With the summer road-trip season approaching, gas prices across the United States are continuing to hit record highs and in California, the price at the pump soared past $6 a gallon for the first time ever, the American Automobile Association said

In California, gas was $6.05 a gallon on average as of Wednesday and prices in the Bay Area were even higher, reaching $6.29 a gallon in San Francisco. When will prices go down?

Definitely not before the end of the summer, said Patrick de Haan, head of petroleum analysis at Gas Buddy.

“I really don’t see much that would push prices down over the coming weeks or even months,” de Haan wrote in an email. “I don’t think we’ll see relief until there’s improvement in global supply or a reduction in global demand. Things like a resolution between Ukraine and Russia, or a economic slowdown, all signs are pointing to up, but not so much down. The supply situation won’t improve anytime soon, and with the global economy recovering from the pandemic, I really don’t see demand slowing down much, either.”

Severin Borenstein, an energy economist at UC Berkeley’s Haas School of Business, agreed there’s no indication that a price drop is coming soon, but he did point to one promising forecast.

“The futures market is predicting that oil prices will decline by an amount that would translate to about 50 cents a gallon at the pump by the end of the year,” Borenstein told SFGATE over the phone. “It’s a completely believable prediction, but not certain by any means. The price could drop more than that, or it could go up. I think the one thing people can count on is a lot of volatility.”

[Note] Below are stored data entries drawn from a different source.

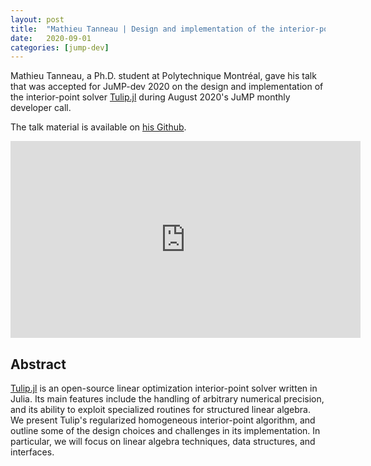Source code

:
 ```yaml
---
layout: post
title:  "Mathieu Tanneau | Design and implementation of the interior-point solver Tulip"
date:   2020-09-01
categories: [jump-dev]
---
```


Mathieu Tanneau, a Ph.D. student at Polytechnique Montréal, gave his talk
that was accepted for JuMP-dev 2020 on the design and implementation of the
interior-point solver [Tulip.jl](https://github.com/ds4dm/Tulip.jl) during
August 2020's JuMP monthly developer call.

The talk material is available on [his Github](https://github.com/mtanneau/jump-dev_2020).

<iframe width="560" height="315" src="https://www.youtube.com/embed/lT1DExrUZYc" frameborder="0" allow="accelerometer; autoplay; encrypted-media; gyroscope; picture-in-picture" allowfullscreen></iframe>

## Abstract

[Tulip.jl](https://github.com/ds4dm/Tulip.jl) is an open-source linear
optimization interior-point solver written in Julia. Its main features include
the handling of arbitrary numerical precision, and its ability to exploit
specialized routines for structured linear algebra. We present Tulip's
regularized homogeneous interior-point algorithm, and outline some of the design
choices and challenges in its implementation. In particular, we will focus on
linear algebra techniques, data structures, and interfaces.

The price of crude oil drives the cost of gas. Right now, supply is limited and that means high prices. The supply issues started during the COVID-19 pandemic. Demand for oil plummeted early in the pandemic and then rebounded, but production and supply struggled to keep up. Borenstein said oil companies are having a hard time bringing back workers and getting their equipment back up and running.

More recently, the Russian invasion of Ukraine has had an even more dramatic impact on the price of crude oil as the U.S. and other countries imposed sanctions on Russia, removing millions of barrels from the global supply.

“We don’t know what’s going to happen with Russia,” Borenstein said. “There are a lot of issues facing the world right now a lot greater than gas prices.”

Lawmakers have proposed a number of plans to offset the high price of gas. Gov. Gavin Newsom’s new inflation relief package includes $11.5 billion for tax refunds to address rising gas prices. If the package passes, vehicle owners would receive $400 checks. The refund would be capped at two checks per individual — in other words, if you own three cars, you will receive $800.